Alex Salmond suggests that a Scottish constitution could cover issues like weapons of mass destruction, homelessness and free education. I don’t resile from the policies, but they are not constitutional issues – once they are included, there is nowhere to stop. What should be left out – biodiversity, climate change, sustainability, EU membership, pensions, marriage, health care? When the abortive European constitution was under discussion, I wrote this:
A constitution is a foundational statement. It needs to be communicative, transparent, and justiciable. Every constitution needs to set out the basic institutional framework. It needs to state primary legal rules – rules of recognition, change and adjudication. It should probably state fundamental principles, like the Bill of Rights in the US constitution. But it should not include policy. Instead of confining itself to constitutional issues, the “constitutional treaty” sought both to consolidate the content of previous treaties and to include substantial elements of previously agreed policy – issues like the environment, agriculture and fisheries, and commercial rules.

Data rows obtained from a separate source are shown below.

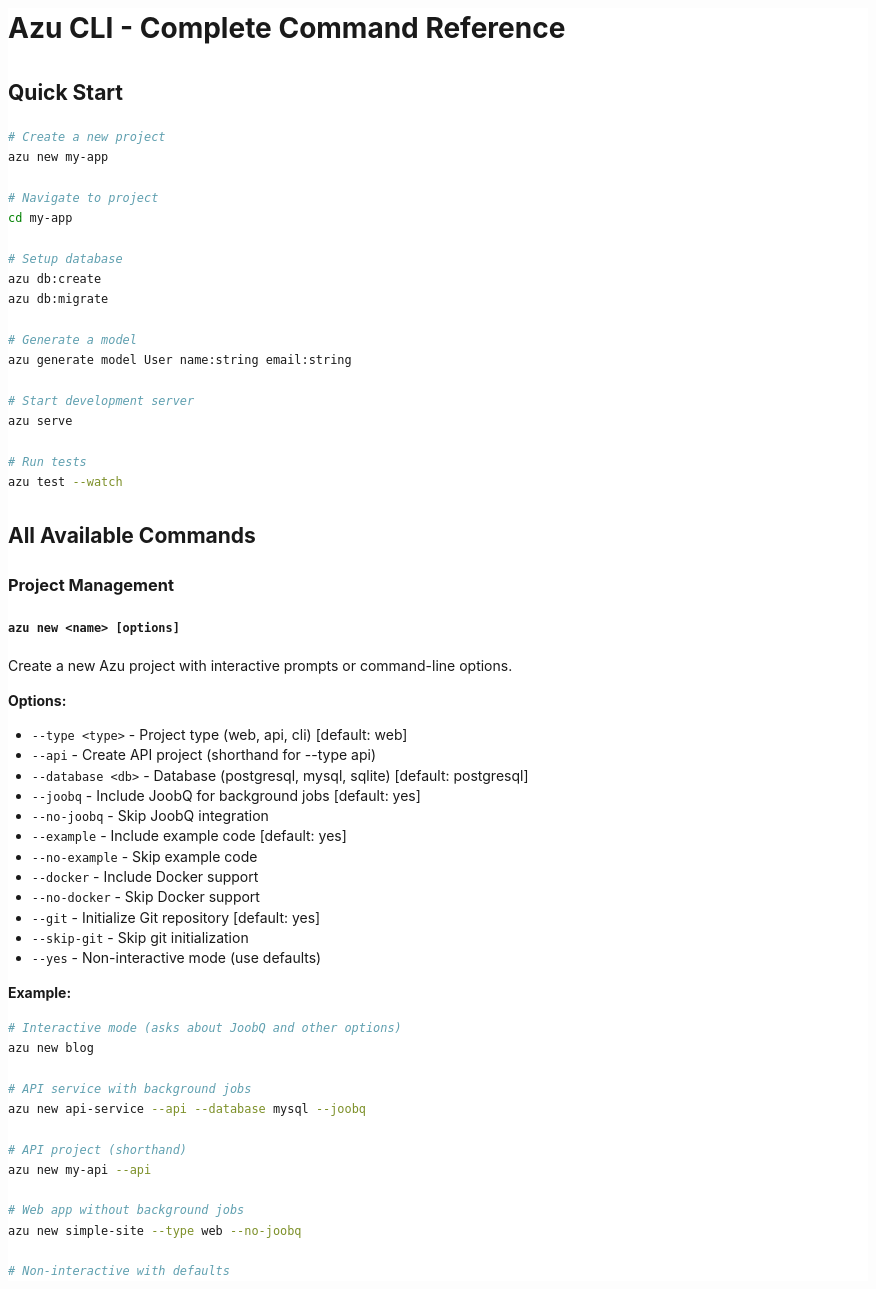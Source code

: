# Azu CLI - Complete Command Reference

## Quick Start

```bash
# Create a new project
azu new my-app

# Navigate to project
cd my-app

# Setup database
azu db:create
azu db:migrate

# Generate a model
azu generate model User name:string email:string

# Start development server
azu serve

# Run tests
azu test --watch
```

## All Available Commands

### Project Management

#### `azu new <name> [options]`

Create a new Azu project with interactive prompts or command-line options.

**Options:**

- `--type <type>` - Project type (web, api, cli) [default: web]
- `--api` - Create API project (shorthand for --type api)
- `--database <db>` - Database (postgresql, mysql, sqlite) [default: postgresql]
- `--joobq` - Include JoobQ for background jobs [default: yes]
- `--no-joobq` - Skip JoobQ integration
- `--example` - Include example code [default: yes]
- `--no-example` - Skip example code
- `--docker` - Include Docker support
- `--no-docker` - Skip Docker support
- `--git` - Initialize Git repository [default: yes]
- `--skip-git` - Skip git initialization
- `--yes` - Non-interactive mode (use defaults)

**Example:**

```bash
# Interactive mode (asks about JoobQ and other options)
azu new blog

# API service with background jobs
azu new api-service --api --database mysql --joobq

# API project (shorthand)
azu new my-api --api

# Web app without background jobs
azu new simple-site --type web --no-joobq

# Non-interactive with defaults
```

However important these may be, they are not constitutional principles; and whatever the merits of the policies may be, it is very questionable whether the policy which is appropriate now should be expected to be appropriate a hundred years from now.
My colleague Paul Arnell has argued against a constitution, giving the example of the right to bear arms in the USA as bad law that has proved impossible to change. That seems to me an argument against the inclusion of substantive law, rather than an objection to all constitutions. A constitution should confine itself to principles and the institutional framework. It should not include matters of policy or substantive law. And it must be short.